DATA EXTRACT:
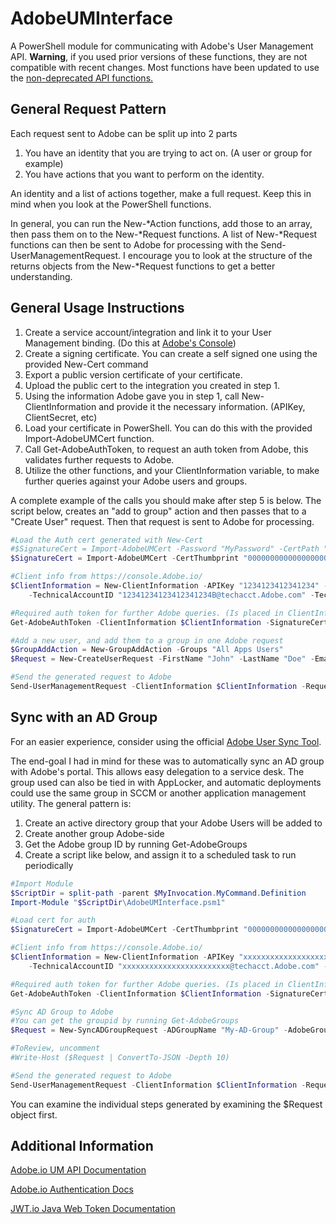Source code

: # AdobeUMInterface

A PowerShell module for communicating with Adobe's User Management API. **Warning**, if you used prior versions of these functions, they are not compatible with recent changes. Most functions have been updated to use the [non-deprecated API functions.](https://Adobe-apiplatform.github.io/umapi-documentation/en/api/DeprecatedApis.html)

## General Request Pattern

Each request sent to Adobe can be split up into 2 parts
1) You have an identity that you are trying to act on. (A user or group for example)
2) You have actions that you want to perform on the identity.

An identity and a list of actions together, make a full request. Keep this in mind when you look at the PowerShell functions.

In general, you can run the New-\*Action functions, add those to an array, then pass them on to the New-\*Request functions. A list of New-\*Request functions can then be sent to Adobe for processing with the Send-UserManagementRequest.
I encourage you to look at the structure of the returns objects from the New-\*Request functions to get a better understanding.

## General Usage Instructions

1) Create a service account/integration and link it to your User Management binding. (Do this at [Adobe's Console](https://console.Adobe.io))
2) Create a signing certificate. You can create a self signed one using the provided New-Cert command
3) Export a public version certificate of your certificate. 
4) Upload the public cert to the integration you created in step 1.
5) Using the information Adobe gave you in step 1, call New-ClientInformation and provide it the necessary information. (APIKey, ClientSecret, etc)
6) Load your certificate in PowerShell. You can do this with the provided Import-AdobeUMCert function.
7) Call Get-AdobeAuthToken, to request an auth token from Adobe, this validates further requests to Adobe.
8) Utilize the other functions, and your ClientInformation variable, to make further queries against your Adobe users and groups.

A complete example of the calls you should make after step 5 is below. The script below, creates an "add to group" action and then passes that to a "Create User" request. Then that request is sent to Adobe for processing.

```PowerShell
#Load the Auth cert generated with New-Cert
#$SignatureCert = Import-AdobeUMCert -Password "MyPassword" -CertPath "C:\Certs\AdobeAuthPrivate.pfx" #from file or
$SignatureCert = Import-AdobeUMCert -CertThumbprint "0000000000000000000000000000000000000000" -CertStore "LocalMachine" #From windows store

#Client info from https://console.Adobe.io/
$ClientInformation = New-ClientInformation -APIKey "1234123412341234" -OrganizationID "1234123412341234@AdobeOrg" -ClientSecret "xxxxxxxx-xxxx-xxxx-xxxx-xxxxxxxx" `
    -TechnicalAccountID "12341234123412341234B@techacct.Adobe.com" -TechnicalAccountEmail "xxxxxxxx-xxxx-xxxx-xxxx-xxxxxxxx6@techacct.Adobe.com"

#Required auth token for further Adobe queries. (Is placed in ClientInformation)
Get-AdobeAuthToken -ClientInformation $ClientInformation -SignatureCert $SignatureCert

#Add a new user, and add them to a group in one Adobe request
$GroupAddAction = New-GroupAddAction -Groups "All Apps Users"
$Request = New-CreateUserRequest -FirstName "John" -LastName "Doe" -Email "John.Doe@domain.com" -AdditionalActions $GroupAddAction

#Send the generated request to Adobe
Send-UserManagementRequest -ClientInformation $ClientInformation -Requests $Request
```

## Sync with an AD Group

For an easier experience, consider using the official [Adobe User Sync Tool](https://helpx.adobe.com/enterprise/using/user-sync.html).

The end-goal I had in mind for these was to automatically sync an AD group with Adobe's portal. This allows easy delegation to a service desk. The group used can also be tied in with AppLocker, and automatic deployments could use the same group in SCCM or another application management utility. The general pattern is:

1) Create an active directory group that your Adobe Users will be added to
2) Create another group Adobe-side
3) Get the Adobe group ID by running Get-AdobeGroups
4) Create a script like below, and assign it to a scheduled task to run periodically

```PowerShell
#Import Module
$ScriptDir = split-path -parent $MyInvocation.MyCommand.Definition
Import-Module "$ScriptDir\AdobeUMInterface.psm1"

#Load cert for auth
$SignatureCert = Import-AdobeUMCert -CertThumbprint "0000000000000000000000000000000000000000" -CertStore "LocalMachine" #From windows store

#Client info from https://console.Adobe.io/
$ClientInformation = New-ClientInformation -APIKey "xxxxxxxxxxxxxxxxxxxxxxxxxxxxxxxx" -OrganizationID "xxxxxxxxxxxxxxxxxxxxxxxx@AdobeOrg" -ClientSecret "xxxxxxxx-xxxx-xxxx-xxxx-xxxxxxxxxxxx" `
    -TechnicalAccountID "xxxxxxxxxxxxxxxxxxxxxxxx@techacct.Adobe.com" -TechnicalAccountEmail "xxxxxxxx-xxxx-xxxx-xxxx-xxxxxxxxxxxx@techacct.Adobe.com"

#Required auth token for further Adobe queries. (Is placed in ClientInformation)
Get-AdobeAuthToken -ClientInformation $ClientInformation -SignatureCert $SignatureCert

#Sync AD Group to Adobe
#You can get the groupid by running Get-AdobeGroups
$Request = New-SyncADGroupRequest -ADGroupName "My-AD-Group" -AdobeGroupName "All Apps Users" -ClientInformation $ClientInformation

#ToReview, uncomment
#Write-Host ($Request | ConvertTo-JSON -Depth 10)

#Send the generated request to Adobe
Send-UserManagementRequest -ClientInformation $ClientInformation -Requests $Request
```

You can examine the individual steps generated by examining the $Request object first.

## Additional Information

[Adobe.io UM API Documentation](https://Adobe-apiplatform.github.io/umapi-documentation/en/RefOverview.html)

[Adobe.io Authentication Docs](https://www.Adobe.io/authentication/auth-methods.html)

[JWT.io Java Web Token Documentation](https://jwt.io/)
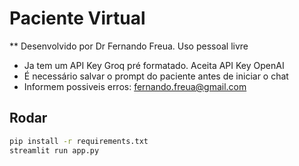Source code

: # Paciente Virtual

** Desenvolvido por Dr Fernando Freua. Uso pessoal livre

- Ja tem um API Key Groq pré formatado. Aceita API Key OpenAI
- É necessário salvar o prompt do paciente antes de iniciar o chat
- Informem possiveis erros: fernando.freua@gmail.com

## Rodar
```bash
pip install -r requirements.txt
streamlit run app.py
```
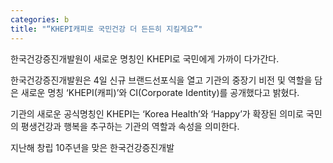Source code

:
 ```yaml
---
categories: b
title: "“KHEPI캐피로 국민건강 더 든든히 지킬게요”"
---
```

한국건강증진개발원이 새로운 명칭인 KHEPI로 국민에게 가까이 다가간다.



한국건강증진개발원은 4일 신규 브랜드선포식을 열고 기관의 중장기 비전 및 역할을 담은 새로운 명칭 &lsquo;KHEPI(캐피)&rsquo;와 CI(Corporate Identity)를 공개했다고 밝혔다.

기관의 새로운 공식명칭인 KHEPI는 &lsquo;Korea Health&rsquo;와 &lsquo;Happy&rsquo;가 확장된 의미로 국민의 평생건강과 행복을 추구하는 기관의 역할과 속성을 의미한다.

지난해 창립 10주년을 맞은 한국건강증진개발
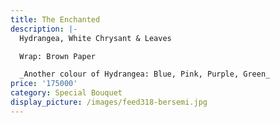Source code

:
 ```yaml
---
title: The Enchanted
description: |-
  Hydrangea, White Chrysant & Leaves

  Wrap: Brown Paper

  _Another colour of Hydrangea: Blue, Pink, Purple, Green_
price: '175000'
category: Special Bouquet
display_picture: /images/feed318-bersemi.jpg
---
```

TASK TO COMPLETE:
Exactly reproduce the lines that run from the first line of the listing above to the line containing "1) You have", including both; omit the pictures.

EXERCISE SOLUTION:
Source code

: # AdobeUMInterface

A PowerShell module for communicating with Adobe's User Management API. **Warning**, if you used prior versions of these functions, they are not compatible with recent changes. Most functions have been updated to use the [non-deprecated API functions.](https://Adobe-apiplatform.github.io/umapi-documentation/en/api/DeprecatedApis.html)

## General Request Pattern

Each request sent to Adobe can be split up into 2 parts
1) You have an identity that you are trying to act on. (A user or group for example)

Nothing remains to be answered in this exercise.